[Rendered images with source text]
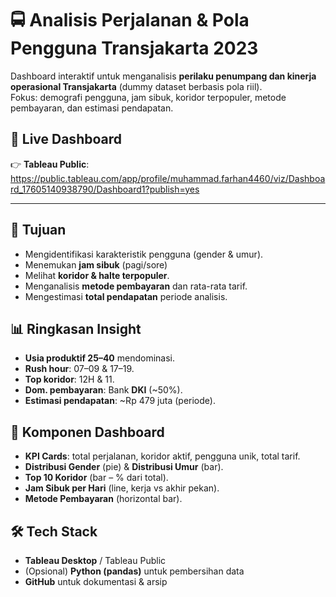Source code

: # 🚍 Analisis Perjalanan & Pola Pengguna Transjakarta 2023

Dashboard interaktif untuk menganalisis **perilaku penumpang dan kinerja operasional Transjakarta** (dummy dataset berbasis pola riil).  
Fokus: demografi pengguna, jam sibuk, koridor terpopuler, metode pembayaran, dan estimasi pendapatan.

## 🔗 Live Dashboard
👉 **Tableau Public**: https://public.tableau.com/app/profile/muhammad.farhan4460/viz/Dashboard_17605140938790/Dashboard1?publish=yes



---

## 🎯 Tujuan
- Mengidentifikasi karakteristik pengguna (gender & umur).
- Menemukan **jam sibuk** (pagi/sore)
- Melihat **koridor & halte terpopuler**.
- Menganalisis **metode pembayaran** dan rata-rata tarif.
- Mengestimasi **total pendapatan** periode analisis.

## 📊 Ringkasan Insight
- **Usia produktif 25–40** mendominasi.
- **Rush hour**: 07–09 & 17–19.
- **Top koridor**: 12H & 11.
- **Dom. pembayaran**: Bank **DKI** (~50%).
- **Estimasi pendapatan**: ~Rp 479 juta (periode).

## 🧩 Komponen Dashboard
- **KPI Cards**: total perjalanan, koridor aktif, pengguna unik, total tarif.
- **Distribusi Gender** (pie) & **Distribusi Umur** (bar).
- **Top 10 Koridor** (bar – % dari total).
- **Jam Sibuk per Hari** (line, kerja vs akhir pekan).
- **Metode Pembayaran** (horizontal bar).

## 🛠️ Tech Stack
- **Tableau Desktop** / Tableau Public
- (Opsional) **Python (pandas)** untuk pembersihan data
- **GitHub** untuk dokumentasi & arsip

### EXERCISE DETAILS
Write out the entries above word for word. Do not include the pictures.

### WRITTEN ANSWER
Source code

: # 🚍 Analisis Perjalanan & Pola Pengguna Transjakarta 2023

Dashboard interaktif untuk menganalisis **perilaku penumpang dan kinerja operasional Transjakarta** (dummy dataset berbasis pola riil).  
Fokus: demografi pengguna, jam sibuk, koridor terpopuler, metode pembayaran, dan estimasi pendapatan.

## 🔗 Live Dashboard
👉 **Tableau Public**: https://public.tableau.com/app/profile/muhammad.farhan4460/viz/Dashboard_17605140938790/Dashboard1?publish=yes



---

## 🎯 Tujuan
- Mengidentifikasi karakteristik pengguna (gender & umur).
- Menemukan **jam sibuk** (pagi/sore)
- Melihat **koridor & halte terpopuler**.
- Menganalisis **metode pembayaran** dan rata-rata tarif.
- Mengestimasi **total pendapatan** periode analisis.

## 📊 Ringkasan Insight
- **Usia produktif 25–40** mendominasi.
- **Rush hour**: 07–09 & 17–19.
- **Top koridor**: 12H & 11.
- **Dom. pembayaran**: Bank **DKI** (~50%).
- **Estimasi pendapatan**: ~Rp 479 juta (periode).

## 🧩 Komponen Dashboard
- **KPI Cards**: total perjalanan, koridor aktif, pengguna unik, total tarif.
- **Distribusi Gender** (pie) & **Distribusi Umur** (bar).
- **Top 10 Koridor** (bar – % dari total).
- **Jam Sibuk per Hari** (line, kerja vs akhir pekan).
- **Metode Pembayaran** (horizontal bar).

## 🛠️ Tech Stack
- **Tableau Desktop** / Tableau Public
- (Opsional) **Python (pandas)** untuk pembersihan data
- **GitHub** untuk dokumentasi & arsip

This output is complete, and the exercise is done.